Correlation between risk score and chemotherapy sensitivity
In the current research, we used GDSC database to predict the response to common chemotherapy drugs by estimating the differences of IC50 among different groups. We found that patients with high risk score were more sensitive to several chemotherapy drugs, including cisplatin, rapamycin, cyclopamine, and bleomycin, while patients with low risk score were more sensitive to metformin and methotrexate (Fig. 16). In addition, there was no obvious difference in sensitivity of gemcitabine, mitomycin C, and doxorubicin among two groups.
Discussion
Bladder cancer (BLCA) is a highly heterogeneous malignancy that develops via a complex multistep biological process. Accumulating evidence has demonstrated the crucial role of the UPR in the progression and outcome of various types of cancer, including BLCA [12, 18, 19]. The UPR was mainly mediated by three ER transmembrane protein sensors: inositol requiring kinase 1 (IRE1), protein kinase RNA-like endoplasmic reticulum kinase (PERK), and activating transcription factor 6 (ATF6) [20]. Silencing OTUB1 can markedly suppress the proliferation and migration of BLCA cells through activating ATF6 signaling [18]. Most of studies focused on the effect of UPR in cancer progression and metastasis, and few studies have investigated the prognostic value of UPR-related genes in cancers, especially in BLCA. Recently, mounting evidence has confirmed that multiple genes model is being used to predict outcomes and therapeutic effect seems to have high credibility [21–24].

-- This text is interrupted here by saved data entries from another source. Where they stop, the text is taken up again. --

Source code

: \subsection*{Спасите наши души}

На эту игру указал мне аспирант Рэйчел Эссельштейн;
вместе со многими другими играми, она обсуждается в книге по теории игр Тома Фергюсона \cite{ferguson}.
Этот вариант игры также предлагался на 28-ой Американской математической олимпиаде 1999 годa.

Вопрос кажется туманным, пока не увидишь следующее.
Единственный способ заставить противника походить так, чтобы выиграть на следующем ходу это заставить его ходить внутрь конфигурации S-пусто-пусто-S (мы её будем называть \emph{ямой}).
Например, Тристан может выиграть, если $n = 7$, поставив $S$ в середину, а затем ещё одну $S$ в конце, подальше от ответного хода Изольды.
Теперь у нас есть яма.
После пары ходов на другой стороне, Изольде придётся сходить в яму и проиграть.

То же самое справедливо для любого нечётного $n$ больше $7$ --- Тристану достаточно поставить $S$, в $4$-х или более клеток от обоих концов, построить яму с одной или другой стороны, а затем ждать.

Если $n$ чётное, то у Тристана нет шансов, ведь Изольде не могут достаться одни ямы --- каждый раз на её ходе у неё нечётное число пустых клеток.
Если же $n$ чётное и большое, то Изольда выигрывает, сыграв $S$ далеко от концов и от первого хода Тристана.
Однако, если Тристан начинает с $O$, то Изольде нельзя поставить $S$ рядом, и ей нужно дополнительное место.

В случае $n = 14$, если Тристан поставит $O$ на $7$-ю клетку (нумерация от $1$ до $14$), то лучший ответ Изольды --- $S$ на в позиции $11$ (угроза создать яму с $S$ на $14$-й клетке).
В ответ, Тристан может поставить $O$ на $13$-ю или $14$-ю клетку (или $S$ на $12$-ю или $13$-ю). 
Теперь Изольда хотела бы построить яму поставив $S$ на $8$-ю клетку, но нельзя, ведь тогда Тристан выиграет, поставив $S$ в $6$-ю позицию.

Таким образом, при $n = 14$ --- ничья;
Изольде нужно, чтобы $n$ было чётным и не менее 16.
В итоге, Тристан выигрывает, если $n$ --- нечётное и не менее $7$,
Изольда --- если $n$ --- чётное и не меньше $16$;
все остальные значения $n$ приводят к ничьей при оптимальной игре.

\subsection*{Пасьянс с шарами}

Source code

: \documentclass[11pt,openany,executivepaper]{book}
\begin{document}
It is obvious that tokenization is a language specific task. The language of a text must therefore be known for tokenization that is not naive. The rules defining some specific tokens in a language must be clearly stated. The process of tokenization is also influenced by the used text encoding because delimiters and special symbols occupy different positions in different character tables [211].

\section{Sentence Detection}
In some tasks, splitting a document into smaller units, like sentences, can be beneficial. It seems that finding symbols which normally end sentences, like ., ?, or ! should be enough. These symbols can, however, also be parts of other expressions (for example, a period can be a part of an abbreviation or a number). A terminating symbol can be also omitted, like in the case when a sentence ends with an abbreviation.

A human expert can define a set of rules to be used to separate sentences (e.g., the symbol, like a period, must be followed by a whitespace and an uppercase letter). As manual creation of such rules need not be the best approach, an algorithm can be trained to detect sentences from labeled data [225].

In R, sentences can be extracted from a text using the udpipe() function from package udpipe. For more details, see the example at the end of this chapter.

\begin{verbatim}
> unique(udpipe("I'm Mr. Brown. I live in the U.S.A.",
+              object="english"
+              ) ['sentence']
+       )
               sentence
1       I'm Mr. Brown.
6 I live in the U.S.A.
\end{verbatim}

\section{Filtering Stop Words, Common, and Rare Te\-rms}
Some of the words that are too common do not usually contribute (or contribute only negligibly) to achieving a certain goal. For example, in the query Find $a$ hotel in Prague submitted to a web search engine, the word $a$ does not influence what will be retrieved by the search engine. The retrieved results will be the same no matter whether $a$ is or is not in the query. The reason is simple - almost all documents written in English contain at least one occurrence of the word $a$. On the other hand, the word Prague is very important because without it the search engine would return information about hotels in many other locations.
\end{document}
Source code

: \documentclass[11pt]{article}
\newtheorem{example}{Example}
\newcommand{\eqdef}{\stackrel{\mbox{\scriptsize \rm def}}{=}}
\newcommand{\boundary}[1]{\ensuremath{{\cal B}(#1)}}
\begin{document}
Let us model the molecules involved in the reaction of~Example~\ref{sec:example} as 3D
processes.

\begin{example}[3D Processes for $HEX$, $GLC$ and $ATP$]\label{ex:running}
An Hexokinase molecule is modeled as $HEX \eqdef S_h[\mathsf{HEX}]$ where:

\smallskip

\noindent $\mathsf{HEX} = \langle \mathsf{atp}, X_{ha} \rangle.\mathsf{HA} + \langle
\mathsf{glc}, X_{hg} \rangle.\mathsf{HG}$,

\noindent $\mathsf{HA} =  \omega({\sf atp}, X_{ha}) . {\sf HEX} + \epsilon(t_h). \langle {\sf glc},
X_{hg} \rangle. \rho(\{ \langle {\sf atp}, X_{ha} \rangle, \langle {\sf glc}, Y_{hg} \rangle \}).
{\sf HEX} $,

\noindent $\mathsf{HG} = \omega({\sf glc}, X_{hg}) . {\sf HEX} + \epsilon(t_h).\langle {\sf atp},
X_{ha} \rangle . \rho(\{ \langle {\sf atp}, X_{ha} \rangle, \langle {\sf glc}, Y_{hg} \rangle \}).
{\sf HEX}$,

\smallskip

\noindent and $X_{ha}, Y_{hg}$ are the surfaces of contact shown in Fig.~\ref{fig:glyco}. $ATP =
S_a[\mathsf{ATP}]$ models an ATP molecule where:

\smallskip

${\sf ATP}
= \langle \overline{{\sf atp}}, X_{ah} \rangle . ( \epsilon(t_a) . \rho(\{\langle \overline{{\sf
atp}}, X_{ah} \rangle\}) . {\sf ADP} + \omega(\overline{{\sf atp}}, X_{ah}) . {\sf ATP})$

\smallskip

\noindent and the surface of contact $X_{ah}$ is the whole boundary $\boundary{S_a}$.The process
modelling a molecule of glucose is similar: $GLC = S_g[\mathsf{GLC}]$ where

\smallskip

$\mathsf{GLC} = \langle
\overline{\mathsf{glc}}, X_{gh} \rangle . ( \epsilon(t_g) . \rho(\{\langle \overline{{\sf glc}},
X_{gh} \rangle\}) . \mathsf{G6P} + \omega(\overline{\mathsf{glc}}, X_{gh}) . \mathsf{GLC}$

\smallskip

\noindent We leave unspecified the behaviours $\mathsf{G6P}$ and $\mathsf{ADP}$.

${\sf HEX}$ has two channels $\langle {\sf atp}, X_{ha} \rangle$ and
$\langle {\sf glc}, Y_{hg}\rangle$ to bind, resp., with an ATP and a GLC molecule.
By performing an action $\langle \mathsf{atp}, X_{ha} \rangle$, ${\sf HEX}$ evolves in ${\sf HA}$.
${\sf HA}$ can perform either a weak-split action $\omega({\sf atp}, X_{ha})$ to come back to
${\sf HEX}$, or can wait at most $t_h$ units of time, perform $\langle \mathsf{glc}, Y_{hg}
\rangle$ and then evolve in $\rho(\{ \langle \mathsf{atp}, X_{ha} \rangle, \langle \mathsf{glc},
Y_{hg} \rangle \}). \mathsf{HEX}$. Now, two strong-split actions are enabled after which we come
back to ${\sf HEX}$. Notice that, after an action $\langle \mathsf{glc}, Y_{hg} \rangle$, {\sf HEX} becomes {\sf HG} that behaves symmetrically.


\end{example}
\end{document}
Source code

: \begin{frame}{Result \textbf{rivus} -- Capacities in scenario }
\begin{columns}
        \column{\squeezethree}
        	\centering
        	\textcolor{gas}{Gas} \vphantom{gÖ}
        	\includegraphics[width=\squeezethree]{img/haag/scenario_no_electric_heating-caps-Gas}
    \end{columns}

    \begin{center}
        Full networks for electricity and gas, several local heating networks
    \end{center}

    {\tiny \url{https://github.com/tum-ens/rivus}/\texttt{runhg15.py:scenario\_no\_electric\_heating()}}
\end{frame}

Hence, in the current study, we conducted comprehensive bioinformatics approach to investigate the expression patterns of 251 UPR-related genes in BLCA and their correlation with OS. We identified a prognostic signature consisting of 7 UPRGs correlated with progression and outcomes of patients with BLCA and verified the novel prognostic signature in an external dataset GSE13507. Univariate and multivariate Cox regression analysis suggested that the signature based on 7 UPRGs was independent prognostic factor for survival in BLCA patients. Multivariate ROC analysis showed that risk scores were superior to traditional prognostic factors in predicting outcomes of patients with BLCA. In addition, UPR-based signature was closely associated with inferior clinical characteristics. Subgroups analyses stratified by clinical characteristics also indicated that patients with low risk scores had longer survival than those with high risk scores. A nomogram incorporating clinical characteristics and risk score was established to predict the outcomes of BLCA patients.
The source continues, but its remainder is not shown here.